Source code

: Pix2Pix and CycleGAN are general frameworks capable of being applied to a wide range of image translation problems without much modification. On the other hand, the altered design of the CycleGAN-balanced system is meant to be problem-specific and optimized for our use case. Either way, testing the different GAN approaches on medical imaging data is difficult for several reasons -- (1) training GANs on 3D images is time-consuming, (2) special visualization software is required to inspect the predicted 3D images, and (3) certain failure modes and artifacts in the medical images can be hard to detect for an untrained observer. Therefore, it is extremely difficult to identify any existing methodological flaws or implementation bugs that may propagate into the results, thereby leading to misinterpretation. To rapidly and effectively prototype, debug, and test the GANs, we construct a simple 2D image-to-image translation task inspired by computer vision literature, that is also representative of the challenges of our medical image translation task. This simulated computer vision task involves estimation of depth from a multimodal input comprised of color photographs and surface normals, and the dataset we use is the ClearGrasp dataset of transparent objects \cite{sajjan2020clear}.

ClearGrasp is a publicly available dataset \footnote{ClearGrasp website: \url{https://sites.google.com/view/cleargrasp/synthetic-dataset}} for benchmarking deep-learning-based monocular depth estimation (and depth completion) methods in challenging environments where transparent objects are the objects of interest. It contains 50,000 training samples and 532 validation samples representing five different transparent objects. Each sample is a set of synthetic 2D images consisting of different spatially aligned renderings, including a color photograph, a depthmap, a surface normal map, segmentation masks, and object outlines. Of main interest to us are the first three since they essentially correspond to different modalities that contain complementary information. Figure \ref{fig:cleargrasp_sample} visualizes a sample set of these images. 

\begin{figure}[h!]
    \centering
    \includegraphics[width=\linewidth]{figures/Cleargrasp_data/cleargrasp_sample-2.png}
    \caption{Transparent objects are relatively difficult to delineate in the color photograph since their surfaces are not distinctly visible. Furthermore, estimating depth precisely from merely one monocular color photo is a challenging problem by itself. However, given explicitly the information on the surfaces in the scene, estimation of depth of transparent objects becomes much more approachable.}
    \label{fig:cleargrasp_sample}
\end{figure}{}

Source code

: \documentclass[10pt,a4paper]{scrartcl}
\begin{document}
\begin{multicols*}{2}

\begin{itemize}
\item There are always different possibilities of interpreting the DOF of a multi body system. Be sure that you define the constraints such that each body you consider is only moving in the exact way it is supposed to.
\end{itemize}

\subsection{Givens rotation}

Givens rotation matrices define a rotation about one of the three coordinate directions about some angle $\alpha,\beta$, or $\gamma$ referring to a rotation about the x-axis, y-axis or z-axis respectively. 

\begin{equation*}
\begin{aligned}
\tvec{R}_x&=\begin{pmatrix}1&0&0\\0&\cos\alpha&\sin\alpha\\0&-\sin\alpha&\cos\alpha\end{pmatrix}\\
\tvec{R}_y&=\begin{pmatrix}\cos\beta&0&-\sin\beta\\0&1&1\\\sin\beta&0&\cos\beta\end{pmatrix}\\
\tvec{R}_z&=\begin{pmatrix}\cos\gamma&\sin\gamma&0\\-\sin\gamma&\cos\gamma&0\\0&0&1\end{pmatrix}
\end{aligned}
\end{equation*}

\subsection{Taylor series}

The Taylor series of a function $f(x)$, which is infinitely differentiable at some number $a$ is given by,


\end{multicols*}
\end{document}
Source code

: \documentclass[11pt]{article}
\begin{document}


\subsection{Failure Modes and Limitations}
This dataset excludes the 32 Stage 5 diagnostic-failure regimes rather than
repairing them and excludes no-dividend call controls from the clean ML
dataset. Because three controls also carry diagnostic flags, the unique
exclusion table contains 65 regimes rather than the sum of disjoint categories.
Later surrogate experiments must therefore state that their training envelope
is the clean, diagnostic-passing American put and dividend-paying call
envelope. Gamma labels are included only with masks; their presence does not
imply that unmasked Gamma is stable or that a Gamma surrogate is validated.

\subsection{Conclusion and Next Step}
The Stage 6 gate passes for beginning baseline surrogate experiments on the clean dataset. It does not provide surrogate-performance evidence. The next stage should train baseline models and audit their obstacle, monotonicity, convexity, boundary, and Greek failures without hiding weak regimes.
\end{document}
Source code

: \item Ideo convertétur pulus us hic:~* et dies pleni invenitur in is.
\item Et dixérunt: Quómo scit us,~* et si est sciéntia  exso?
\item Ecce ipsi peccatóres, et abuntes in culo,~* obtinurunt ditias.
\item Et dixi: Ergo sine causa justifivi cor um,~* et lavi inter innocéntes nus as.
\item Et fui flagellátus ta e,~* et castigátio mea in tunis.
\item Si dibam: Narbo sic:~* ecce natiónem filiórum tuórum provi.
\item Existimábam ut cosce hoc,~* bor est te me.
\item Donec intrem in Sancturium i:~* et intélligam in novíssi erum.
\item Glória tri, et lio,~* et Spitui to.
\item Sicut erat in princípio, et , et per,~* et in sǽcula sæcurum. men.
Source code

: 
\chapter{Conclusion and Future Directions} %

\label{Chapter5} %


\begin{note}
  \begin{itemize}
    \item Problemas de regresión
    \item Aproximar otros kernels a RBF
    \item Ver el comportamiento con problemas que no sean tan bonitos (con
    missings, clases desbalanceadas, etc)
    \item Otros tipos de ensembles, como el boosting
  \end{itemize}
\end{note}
--
:: Exercise objective ::
The lines to copy are those above that contain "diagnostic".

:: Task result ::
This dataset excludes the 32 Stage 5 diagnostic-failure regimes rather than
dataset. Because three controls also carry diagnostic flags, the unique
is the clean, diagnostic-passing American put and dividend-paying call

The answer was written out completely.